Task objective -
Reproduce exactly the lines from the one containing "[...more blog, articles](https://adiati.com)" through the last line of the data, both ends included.

___ Raw data

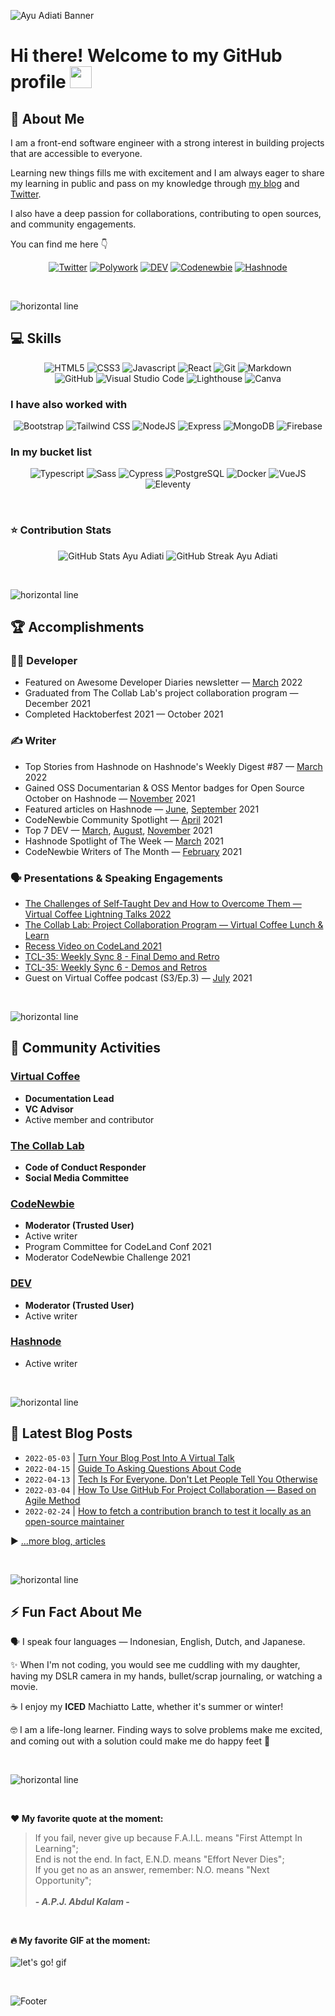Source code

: ![Ayu Adiati Banner](https://user-images.githubusercontent.com/45172775/179356306-9a3522a8-b26d-47b8-bfdf-bd052dbb36ce.svg)

# Hi there! Welcome to my GitHub profile <img src="https://raw.githubusercontent.com/MartinHeinz/MartinHeinz/master/wave.gif" width="35px">

<!--
## 🔎 What you will find here

- [:woman: About Me](#woman-about-me)
- [💻 Skills](#-skills)
  - [I have also worked with](#i-have-also-worked-with)
  - [In my bucket list](#in-my-bucket-list)
- [🏆 Accomplishments](#-accomplishments)
  - [👩‍💻 Developer](#-developer)
  - [✍ Writer](#-writer)
  - [🗣 Presentations & Speaking Engagements](#-presentations--speaking-engagements)
- [👥 Community Activities](#-community-activities)
  - [Virtual Coffee](#virtual-coffee)
  - [The Collab Lab](#the-collab-lab)
  - [CodeNewbie](#codenewbie)
  - [DEV](#dev)
  - [Hashnode](#hashnode)
- [📰 Latest Blog Posts](#-latest-blog-posts)
- [⚡ Fun Fact About Me](#-fun-fact-about-me)
-->

## :woman: About Me

I am a front-end software engineer with a strong interest in building projects that are accessible to everyone.

Learning new things fills me with excitement and I am always eager to share my learning in public and pass on my knowledge through [my blog](https://adiati.com) and [Twitter](https://twitter.com/adiatiayu).

I also have a deep passion for collaborations, contributing to open sources, and community engagements.

You can find me here 👇

<p align="center">
<a href="https://twitter.com/AdiatiAyu"><img src="https://img.shields.io/badge/-Twitter-F3F7FA?logo=twitter&logoColor=1DA1F2&style=for-the-badge&logoWidth=30" alt="Twitter"></a>
<a href="https://www.polywork.com/adiatiayu"><img src="https://img.shields.io/badge/-Polywork-F3F7FA?logo=polywork&logoColor=543DE0&style=for-the-badge&logoWidth=30" alt="Polywork"></a>
<a href="https://dev.to/adiatiayu"><img src="https://img.shields.io/badge/-DEV-F3F7FA?logo=dev.to&logoColor=0A0A0A&style=for-the-badge&logoWidth=30" alt="DEV"></a>
<a href="https://community.codenewbie.org/adiatiayu"><img src="https://img.shields.io/badge/-CodeNewbie-F3F7FA?logo=codenewbie&logoColor=9013FE&style=for-the-badge&logoWidth=30" alt="Codenewbie"></a>
<a href="https://hashnode.com/@adiatiayu"><img src="https://img.shields.io/badge/-Hashnode-F3F7FA?logo=hashnode&logoColor=2962FF&style=for-the-badge&logoWidth=30" alt="Hashnode"></a>
</p>

<br> 

![horizontal line](https://user-images.githubusercontent.com/45172775/179351770-56e6a087-0758-4921-8a11-85647a92ff33.svg)

## 💻 Skills

<p align="center">
<img src="https://img.shields.io/badge/-HTML5-05128B?logo=html5&logoColor=E34F26&style=for-the-badge&logoWidth=30" alt="HTML5">
<img src="https://img.shields.io/badge/-CSS3-05128B?logo=css3&logoColor=1572B6&style=for-the-badge&logoWidth=30" alt="CSS3">
<img src="https://img.shields.io/badge/-JavaScript-05128B?logo=javascript&logoColor=F7DF1E&style=for-the-badge&logoWidth=30" alt="Javascript">
<img src="https://img.shields.io/badge/-React-05128B?logo=react&logoColor=61DAFB&style=for-the-badge&logoWidth=30" alt="React">
<img src="https://img.shields.io/badge/-Git-05128B?logo=git&logoColor=F05032&style=for-the-badge&logoWidth=30" alt="Git">
<img src="https://img.shields.io/badge/-Markdown-05128B?logo=markdown&logoColor=F3F7FA&style=for-the-badge&logoWidth=30" alt="Markdown">
<br>
<img src="https://img.shields.io/badge/-GitHub-FB750B?logo=github&logoColor=181717&style=for-the-badge&logoWidth=30" alt="GitHub">
<img src="https://img.shields.io/badge/-Visual Studio Code-FB750B?logo=visualstudiocode&logoColor=007ACC&style=for-the-badge&logoWidth=30" alt="Visual Studio Code">
<img src="https://img.shields.io/badge/-Lighthouse-FB750B?logo=lighthouse&logoColor=000000&style=for-the-badge&logoWidth=30" alt="Lighthouse">
<img src="https://img.shields.io/badge/-Canva-FB750B?logo=canva&logoColor=00C4CC&style=for-the-badge&logoWidth=30" alt="Canva">
</p>

### I have also worked with
<p align="center">
<img src="https://img.shields.io/badge/-Bootstrap-F3F7FA?logo=bootstrap&logoColor=7952B3&style=for-the-badge&logoWidth=30" alt="Bootstrap">
<img src="https://img.shields.io/badge/-Tailwind CSS-F3F7FA?logo=tailwindcss&logoColor=06B6D4&style=for-the-badge&logoWidth=30" alt="Tailwind CSS">
<img src="https://img.shields.io/badge/-NodeJS-F3F7FA?logo=node.js&logoColor=339933&style=for-the-badge&logoWidth=30" alt="NodeJS">
<img src="https://img.shields.io/badge/-Express-F3F7FA?logo=express&logoColor=000000&style=for-the-badge&logoWidth=30" alt="Express">
<img src="https://img.shields.io/badge/-MongoDB-F3F7FA?logo=mongodb&logoColor=47A248&style=for-the-badge&logoWidth=30" alt="MongoDB">
<img src="https://img.shields.io/badge/-Firebase-F3F7FA?logo=firebase&logoColor=FFCA28&style=for-the-badge&logoWidth=30" alt="Firebase">
</p>

### In my bucket list

<p align="center">
<img src="https://img.shields.io/badge/-Typescript-FADDC6?logo=typescript&logoColor=3178C6&style=for-the-badge&logoWidth=30" alt="Typescript">
<img src="https://img.shields.io/badge/-Sass-FADDC6?logo=sass&logoColor=CC6699&style=for-the-badge&logoWidth=30" alt="Sass">
  <img src="https://img.shields.io/badge/-Cypress-FADDC6?logo=cypress&logoColor=17202C&style=for-the-badge&logoWidth=30" alt="Cypress">
<img src="https://img.shields.io/badge/-PostgreSQL-FADDC6?logo=postgresql&logoColor=4169E1&style=for-the-badge&logoWidth=30" alt="PostgreSQL">
<img src="https://img.shields.io/badge/-Docker-FADDC6?logo=docker&logoColor=2496ED&style=for-the-badge&logoWidth=30" alt="Docker">
<img src="https://img.shields.io/badge/-Vue-FADDC6?logo=vue.js&logoColor=4FC08D&style=for-the-badge&logoWidth=30" alt="VueJS">
<img src="https://img.shields.io/badge/-Eleventy-FADDC6?logo=eleventy&logoColor=000000&style=for-the-badge&logoWidth=30" alt="Eleventy">
</p>

<br>

### ⭐ Contribution Stats

<p align="center">
<img src="https://github-readme-stats.vercel.app/api/?username=adiati98&count_private=true&theme=tokyonight&bg_color=030D6B&title_color=FB750B&text_color=B1B8FF&showicons=true" alt="GitHub Stats Ayu Adiati">
<img src="http://github-readme-streak-stats.herokuapp.com?user=adiati98&theme=tokyonight&background=030D6B&stroke=B1B8FF&ring=FB750B&fire=FB750B&currStreakNum=77CFFF&sideNums=FB750B&currStreakLabel=77CFFF&sideLabels=FB750B&dates=B1B8FF&date_format=j%20M%5B%20Y%5D""https://git.io/streak-stats" alt="GitHub Streak Ayu Adiati">
</p>

<br> 

![horizontal line](https://user-images.githubusercontent.com/45172775/179351770-56e6a087-0758-4921-8a11-85647a92ff33.svg)

## 🏆 Accomplishments

### 👩‍💻 Developer

- Featured on Awesome Developer Diaries newsletter — [March](https://buttondown.email/awesomedeveloperdiaries/archive/victorias-edition-meet-ayu-and-how-to-get/) 2022
- Graduated from The Collab Lab's project collaboration program — December 2021
- Completed Hacktoberfest 2021 — October 2021

### ✍ Writer

- Top Stories from Hashnode on Hashnode's Weekly Digest #87 — [March](http://e.customeriomail.com/deliveries/RIDfBQMAAX95cXsCeohFOugRJfs-Ug==) 2022
- Gained OSS Documentarian & OSS Mentor badges for Open Source October on Hashnode — [November](https://townhall.hashnode.com/oss-grant-badge-winners) 2021
- Featured articles on Hashnode — [June](https://adiati.com/lesson-learned-massive-burnout-in-learning-web-development), [September](https://adiati.com/i-have-been-writing-a-blog-for-10-months-here-is-my-story) 2021
- CodeNewbie Community Spotlight — [April](https://community.codenewbie.org/codenewbie/ayu-polyglot-latte-lover-codenewbie-149m) 2021
- Top 7 DEV — [March](https://dev.to/devteam/the-7-most-popular-dev-posts-from-the-past-week-5h5d), [August](https://dev.to/devteam/top-7-featured-dev-posts-from-the-past-week-3h2i), [November](https://dev.to/devteam/top-7-featured-dev-posts-from-the-past-week-35fb) 2021
- Hashnode Spotlight of The Week — [March](https://twitter.com/hashnode/status/1366715534142812166) 2021
- CodeNewbie Writers of The Month — [February](https://community.codenewbie.org/codenewbie/codenewbie-writers-of-the-month-february-2021-kb7) 2021

### 🗣 Presentations & Speaking Engagements

- [The Challenges of Self-Taught Dev and How to Overcome Them — Virtual Coffee Lightning Talks 2022](https://www.youtube.com/watch?v=CP9drTHQL-Y&t=8s)
- [The Collab Lab: Project Collaboration Program — Virtual Coffee Lunch & Learn](https://www.youtube.com/watch?v=BtJTeGuUKTM&t=2641s)
- [Recess Video on CodeLand 2021](https://www.youtube.com/watch?t=3788&v=4pI7miwXwY0&feature=youtu.be)
- [TCL-35: Weekly Sync 8 - Final Demo and Retro](https://www.youtube.com/watch?v=MIY3c2fh8xo)
- [TCL-35: Weekly Sync 6 - Demos and Retros](https://www.youtube.com/watch?v=RGufaZFAJA8)
- Guest on Virtual Coffee podcast (S3/Ep.3) — [July](https://virtualcoffee.io/podcast/0303-ayu-adiati/) 2021

<br> 

![horizontal line](https://user-images.githubusercontent.com/45172775/179351770-56e6a087-0758-4921-8a11-85647a92ff33.svg)

## 👥 Community Activities

### [Virtual Coffee](https://virtualcoffee.io/members/)

- **Documentation Lead**
- **VC Advisor**
- Active member and contributor

### [The Collab Lab](https://the-collab-lab.codes/volunteers/)

- **Code of Conduct Responder**
- **Social Media Committee**

### [CodeNewbie](https://community.codenewbie.org/adiatiayu)

- **Moderator (Trusted User)**
- Active writer
- Program Committee for CodeLand Conf 2021
- Moderator CodeNewbie Challenge 2021

### [DEV](https://dev.to/adiatiayu)

- **Moderator (Trusted User)**
- Active writer

### [Hashnode](https://hashnode.com/@adiatiayu)

- Active writer

<br> 

![horizontal line](https://user-images.githubusercontent.com/45172775/179351770-56e6a087-0758-4921-8a11-85647a92ff33.svg)

## 📰 Latest Blog Posts

<!-- BLOG-POST-LIST:START -->
- `2022-05-03` | [Turn Your Blog Post Into A Virtual Talk](https://adiati.com/turn-your-blog-post-into-a-virtual-talk)  
- `2022-04-15` | [Guide To Asking Questions About Code](https://adiati.com/guide-to-asking-questions-about-code)  
- `2022-04-13` | [Tech Is For Everyone. Don&#39;t Let People Tell You Otherwise](https://adiati.com/tech-is-for-everyone-dont-let-people-tell-you-otherwise)  
- `2022-03-04` | [How To Use GitHub For Project Collaboration — Based on Agile Method](https://adiati.com/how-to-use-github-for-project-collaboration-based-on-agile-method)  
- `2022-02-24` | [How to fetch a contribution branch to test it locally as an open-source maintainer](https://adiati.com/how-to-fetch-a-contribution-branch-to-test-it-locally-as-an-open-source-maintainer)  

<!-- BLOG-POST-LIST:END -->

▶ [...more blog, articles](https://adiati.com)

<br> 

![horizontal line](https://user-images.githubusercontent.com/45172775/179351770-56e6a087-0758-4921-8a11-85647a92ff33.svg)

## ⚡ Fun Fact About Me
🗣 I speak four languages — Indonesian, English, Dutch, and Japanese.

:sparkles: When I'm not coding, you would see me cuddling with my daughter, having my DSLR camera in my hands, bullet/scrap journaling, or watching a movie.

☕ I enjoy my **ICED** Machiatto Latte, whether it's summer or winter!

🤓 I am a life-long learner. Finding ways to solve problems make me excited, and coming out with a solution could make me do happy feet :penguin:

<br> 

![horizontal line](https://user-images.githubusercontent.com/45172775/179351770-56e6a087-0758-4921-8a11-85647a92ff33.svg)

<br>

**❤ My favorite quote at the moment:**
> If you fail, never give up because F.A.I.L. means "First Attempt In Learning";
<br> End is not the end. In fact, E.N.D. means "Effort Never Dies"; 
<br> If you get no as an answer, remember: N.O. means "Next Opportunity";
<br><br> **- *A.P.J. Abdul Kalam* -**

<br>

**:fire: My favorite GIF at the moment:**
<br>
<br>
![let's go! gif](https://media.giphy.com/media/4GXUa4U05Q0JAM972c/giphy.gif)

<br>

![Footer](https://user-images.githubusercontent.com/45172775/179351922-cb6ccac8-0740-4b83-a43e-68569875206d.svg)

______

Reply -
▶ [...more blog, articles](https://adiati.com)

<br> 

![horizontal line](https://user-images.githubusercontent.com/45172775/179351770-56e6a087-0758-4921-8a11-85647a92ff33.svg)

## ⚡ Fun Fact About Me
🗣 I speak four languages — Indonesian, English, Dutch, and Japanese.

:sparkles: When I'm not coding, you would see me cuddling with my daughter, having my DSLR camera in my hands, bullet/scrap journaling, or watching a movie.

☕ I enjoy my **ICED** Machiatto Latte, whether it's summer or winter!

🤓 I am a life-long learner. Finding ways to solve problems make me excited, and coming out with a solution could make me do happy feet :penguin:

<br> 

![horizontal line](https://user-images.githubusercontent.com/45172775/179351770-56e6a087-0758-4921-8a11-85647a92ff33.svg)

<br>

**❤ My favorite quote at the moment:**
> If you fail, never give up because F.A.I.L. means "First Attempt In Learning";
<br> End is not the end. In fact, E.N.D. means "Effort Never Dies"; 
<br> If you get no as an answer, remember: N.O. means "Next Opportunity";
<br><br> **- *A.P.J. Abdul Kalam* -**

<br>

**:fire: My favorite GIF at the moment:**
<br>
<br>
![let's go! gif](https://media.giphy.com/media/4GXUa4U05Q0JAM972c/giphy.gif)

<br>

![Footer](https://user-images.githubusercontent.com/45172775/179351922-cb6ccac8-0740-4b83-a43e-68569875206d.svg)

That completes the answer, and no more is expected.